Category Archives: camera

Oh, one more thing …

As you might have guessed, I have been involved in photography on an advanced amateur basis for nearly 40 years.  I belong to a group called “Old Masters” — not because we are that good, but many are.  The name plays on our ages.  Take a look at our photos here.  As always if you see one you like and can buy a print, please do so … if you see one you think is really nice, please share the link on your social media.  Thanks.

My favorite CEO, Steve Jobs, was known to end his product announcements with “Oh, one more thing… .”  This time I have “one more thing.”

My initial tests of the new Nikon show detail that truly amazes me.  But so far, I have only been able to work in jpeg format … because the D3300’s NEF format is apparently only supported by software (from Nikon, Adobe, and 3rd parties) which runs on a version of the Mac OS that I do not have.  In fact its one that if I upgrade, I lose some capability for other computer things I do which are necessary for my business among other things.  So I am stymied on using this raw format at the moment.

I tend to forget that we really don’t have cameras any more … we have handheld computers and the issue of compatibility with other software is important.  Its exactly like buying a new 35mm film camera and finding out it must use 40mm film and nothing you have in your refrigerator (remember, that’s where we kept film) will work.
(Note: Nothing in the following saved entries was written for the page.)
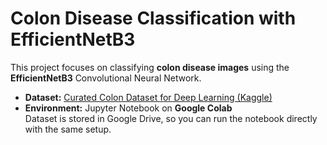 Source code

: # Colon Disease Classification with EfficientNetB3

This project focuses on classifying **colon disease images** using the **EfficientNetB3** Convolutional Neural Network.

- **Dataset:** [Curated Colon Dataset for Deep Learning (Kaggle)](https://www.kaggle.com/datasets/francismon/curated-colon-dataset-for-deep-learning)
- **Environment:** Jupyter Notebook on **Google Colab**  
  Dataset is stored in Google Drive, so you can run the notebook directly with the same setup.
Interesting world we live in.

Surviving Religious Wars

As promised this is my fifth and last blog entry relating to the selection of replacement gear.   Before I begin, whether one believes photographers are fine artists, or merely craft artists, I would like you to take a look at some images from this group, the Artistic Photographer.  As always if you see an image you like and can buy it, please do … but at the minimum if you see an image you like, share it on your social media account(s).  It will be a big help to us.

I had eliminated point and shoots because of their small hand “feel”, and I eliminated some other manufacturers because of cost or because they were not big market players and therefore the availability of things like lenses was limited.  That left me with Canon or Nikon, and I went looking for comparative reports.

Did I ever step into a hornets nest.  It was like a religious war.  One side chanting “I believe in the manufacturer Canon, maker of the best cameras on earth” while the other chanted the same words but substituted Nikon.  I was stumped.  Each time I would find a deficiency reported, I would go to that camera’s owners’ manual and find the feature really was there.  What?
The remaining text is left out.